William A. Callahan: China: The Pessoptimist Nation

William A. Callahan is Professor of International Politics and China Studies at the University of Manchester, and Co-Director of the British Inter-University China Center at Oxford University. The following excerpt is from his new book: China: The Pessoptimist Nation. The book “shows how the heart of Chinese foreign policy is not a security dilemma, but an identity dilemma. Through a careful analysis of how Chinese people understand their new place in the world, the book charts how Chinese identity emerges through the interplay of positive and negative feelings in a dynamic that intertwines China’s domestic and international politics. China thus is the pessoptimist nation where national security is closely linked to nationalist insecurities.” From the Danwei blog:

Many credit (or blame) Samuel P. Huntington for making us think about the international role of civilizations in the post-Cold War era. But civilization has been an enduring theme in Chinese discussions of foreign policy and world order for millenia. As we saw at the opening ceremony of the 2008 Olympics, China’s concept of civilization provides a national aesthetic that unites elite and mass views of identity and security in the PRC. This book will show how China’s current structure of feeling that looks to national pride and national humiliation is an outgrowth of China’s “Civilization/barbarian distinction” [Huayi zhi bian]. Both of these structures of feeling work to integrate the party-state’s propaganda policy with grassroots popular feelings.

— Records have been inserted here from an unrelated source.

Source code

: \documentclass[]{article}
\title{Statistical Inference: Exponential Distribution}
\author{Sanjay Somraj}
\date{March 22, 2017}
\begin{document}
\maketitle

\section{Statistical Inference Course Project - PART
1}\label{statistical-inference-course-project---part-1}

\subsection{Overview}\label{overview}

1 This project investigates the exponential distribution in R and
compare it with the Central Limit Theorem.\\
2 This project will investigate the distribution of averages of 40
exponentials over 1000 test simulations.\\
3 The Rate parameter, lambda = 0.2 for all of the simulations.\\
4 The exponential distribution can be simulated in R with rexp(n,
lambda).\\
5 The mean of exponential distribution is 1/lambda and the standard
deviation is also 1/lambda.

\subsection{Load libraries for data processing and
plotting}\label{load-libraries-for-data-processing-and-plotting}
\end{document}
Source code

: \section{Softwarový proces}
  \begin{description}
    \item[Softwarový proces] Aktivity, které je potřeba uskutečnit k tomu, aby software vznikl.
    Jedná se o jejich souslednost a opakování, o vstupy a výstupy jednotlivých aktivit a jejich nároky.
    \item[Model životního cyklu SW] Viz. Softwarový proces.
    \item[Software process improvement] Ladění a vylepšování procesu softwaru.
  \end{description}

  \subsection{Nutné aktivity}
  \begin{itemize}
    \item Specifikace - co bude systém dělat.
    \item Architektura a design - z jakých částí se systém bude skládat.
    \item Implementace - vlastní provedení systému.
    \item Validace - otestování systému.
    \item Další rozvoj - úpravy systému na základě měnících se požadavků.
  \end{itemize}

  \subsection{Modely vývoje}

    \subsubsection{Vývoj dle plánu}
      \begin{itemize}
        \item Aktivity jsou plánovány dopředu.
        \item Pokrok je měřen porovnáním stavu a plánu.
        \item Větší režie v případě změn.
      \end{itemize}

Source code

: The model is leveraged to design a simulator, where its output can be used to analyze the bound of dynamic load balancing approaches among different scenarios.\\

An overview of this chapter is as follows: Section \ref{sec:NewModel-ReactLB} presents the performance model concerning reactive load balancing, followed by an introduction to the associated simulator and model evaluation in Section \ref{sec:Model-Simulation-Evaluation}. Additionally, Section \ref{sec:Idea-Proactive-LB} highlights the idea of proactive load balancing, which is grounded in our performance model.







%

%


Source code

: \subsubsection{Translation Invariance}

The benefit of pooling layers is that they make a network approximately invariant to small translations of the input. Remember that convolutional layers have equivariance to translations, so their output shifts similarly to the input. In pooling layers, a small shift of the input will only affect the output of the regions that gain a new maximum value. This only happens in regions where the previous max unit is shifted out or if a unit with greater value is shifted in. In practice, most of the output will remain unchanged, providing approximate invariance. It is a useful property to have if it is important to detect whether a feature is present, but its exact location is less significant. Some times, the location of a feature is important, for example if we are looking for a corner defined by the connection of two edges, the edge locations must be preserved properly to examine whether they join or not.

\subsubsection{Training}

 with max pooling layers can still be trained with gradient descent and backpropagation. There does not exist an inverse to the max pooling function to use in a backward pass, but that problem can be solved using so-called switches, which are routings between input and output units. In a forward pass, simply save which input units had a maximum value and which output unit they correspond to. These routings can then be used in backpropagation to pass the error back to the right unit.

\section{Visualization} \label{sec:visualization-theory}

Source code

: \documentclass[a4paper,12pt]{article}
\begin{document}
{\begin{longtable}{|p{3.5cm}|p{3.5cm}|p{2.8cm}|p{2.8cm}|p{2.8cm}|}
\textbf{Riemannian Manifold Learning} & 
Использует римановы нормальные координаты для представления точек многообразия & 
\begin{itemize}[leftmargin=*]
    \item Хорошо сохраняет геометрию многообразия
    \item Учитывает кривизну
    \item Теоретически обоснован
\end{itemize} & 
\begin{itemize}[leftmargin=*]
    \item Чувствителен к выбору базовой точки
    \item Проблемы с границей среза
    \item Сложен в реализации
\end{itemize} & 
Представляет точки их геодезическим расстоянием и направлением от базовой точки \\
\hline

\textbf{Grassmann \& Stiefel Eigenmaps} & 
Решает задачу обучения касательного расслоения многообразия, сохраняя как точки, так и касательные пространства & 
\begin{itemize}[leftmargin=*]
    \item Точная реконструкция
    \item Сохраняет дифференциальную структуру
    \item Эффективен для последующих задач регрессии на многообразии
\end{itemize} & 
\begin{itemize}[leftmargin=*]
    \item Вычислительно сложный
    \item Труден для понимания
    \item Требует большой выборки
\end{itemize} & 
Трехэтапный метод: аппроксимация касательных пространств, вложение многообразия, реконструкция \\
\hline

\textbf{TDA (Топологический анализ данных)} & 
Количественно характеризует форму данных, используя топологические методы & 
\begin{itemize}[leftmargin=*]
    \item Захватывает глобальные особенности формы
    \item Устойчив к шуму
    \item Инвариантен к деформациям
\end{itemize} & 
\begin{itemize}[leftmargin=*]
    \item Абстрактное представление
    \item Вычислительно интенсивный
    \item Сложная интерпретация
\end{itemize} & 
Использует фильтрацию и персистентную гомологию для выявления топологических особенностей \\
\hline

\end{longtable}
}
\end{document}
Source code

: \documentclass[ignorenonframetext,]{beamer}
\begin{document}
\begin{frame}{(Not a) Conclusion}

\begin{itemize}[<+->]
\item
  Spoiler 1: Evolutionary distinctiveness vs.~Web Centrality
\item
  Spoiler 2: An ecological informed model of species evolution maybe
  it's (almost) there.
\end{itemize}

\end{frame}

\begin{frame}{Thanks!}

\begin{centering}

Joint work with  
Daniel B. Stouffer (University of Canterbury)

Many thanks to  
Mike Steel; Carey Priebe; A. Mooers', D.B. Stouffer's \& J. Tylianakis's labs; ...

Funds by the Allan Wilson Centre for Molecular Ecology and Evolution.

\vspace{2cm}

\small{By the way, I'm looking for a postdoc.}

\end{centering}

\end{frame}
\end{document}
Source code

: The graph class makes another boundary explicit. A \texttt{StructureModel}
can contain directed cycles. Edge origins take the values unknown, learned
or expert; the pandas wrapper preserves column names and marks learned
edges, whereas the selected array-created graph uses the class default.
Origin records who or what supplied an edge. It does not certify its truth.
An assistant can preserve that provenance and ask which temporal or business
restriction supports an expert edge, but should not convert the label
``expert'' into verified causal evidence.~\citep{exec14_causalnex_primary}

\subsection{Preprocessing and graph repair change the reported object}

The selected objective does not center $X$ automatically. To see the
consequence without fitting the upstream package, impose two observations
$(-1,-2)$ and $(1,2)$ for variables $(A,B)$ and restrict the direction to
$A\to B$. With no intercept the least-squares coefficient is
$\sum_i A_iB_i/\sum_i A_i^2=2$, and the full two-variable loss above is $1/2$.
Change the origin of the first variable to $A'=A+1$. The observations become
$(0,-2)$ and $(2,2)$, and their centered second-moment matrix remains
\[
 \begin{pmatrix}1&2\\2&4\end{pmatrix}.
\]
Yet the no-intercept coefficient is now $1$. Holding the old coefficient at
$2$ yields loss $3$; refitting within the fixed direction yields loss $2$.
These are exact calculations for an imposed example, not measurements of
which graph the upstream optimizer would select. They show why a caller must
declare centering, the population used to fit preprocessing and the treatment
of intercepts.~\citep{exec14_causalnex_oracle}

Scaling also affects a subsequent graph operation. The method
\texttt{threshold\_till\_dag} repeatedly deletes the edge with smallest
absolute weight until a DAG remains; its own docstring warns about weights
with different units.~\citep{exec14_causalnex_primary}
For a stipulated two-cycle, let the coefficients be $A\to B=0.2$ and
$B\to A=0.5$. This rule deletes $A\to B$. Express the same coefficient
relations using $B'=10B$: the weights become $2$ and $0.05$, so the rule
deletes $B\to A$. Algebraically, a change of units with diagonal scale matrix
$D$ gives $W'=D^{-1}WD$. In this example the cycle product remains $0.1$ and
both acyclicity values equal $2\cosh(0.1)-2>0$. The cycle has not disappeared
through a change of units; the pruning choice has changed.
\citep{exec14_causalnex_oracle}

China’s domestic policy of “harmonious society” and its foreign policy of “peacefully rising” in a “harmonious world” are both based on the idealized view of Chinese civilization as open to the world, and tolerant of outsiders. Hua, which has come to mean both “civilization” and “Chinese,” more literally means “magnificent” and “flourishing,” and is a homonym for “transformation.” Rather than seeking to conquer those who violently challenged it, we are often told how China’s magnanimous civilization inclusively embraced difference1. Even when China itself was conquered by outsiders, the attractiveness of Chinese civilization was able to assimilate non-Han groups: nomadic Mongolians were transformed into the Yuan dynasty that built Beijing’s Forbidden City. Pre-modern China thus utilized the soft power of Confucian rituals to unify All-under-Heaven [Tianxia] through attraction rather than conquest. The PRC’s current foreign policy, we are told, likewise is based on the “Peaceful Orientation of Chinese Civilization.”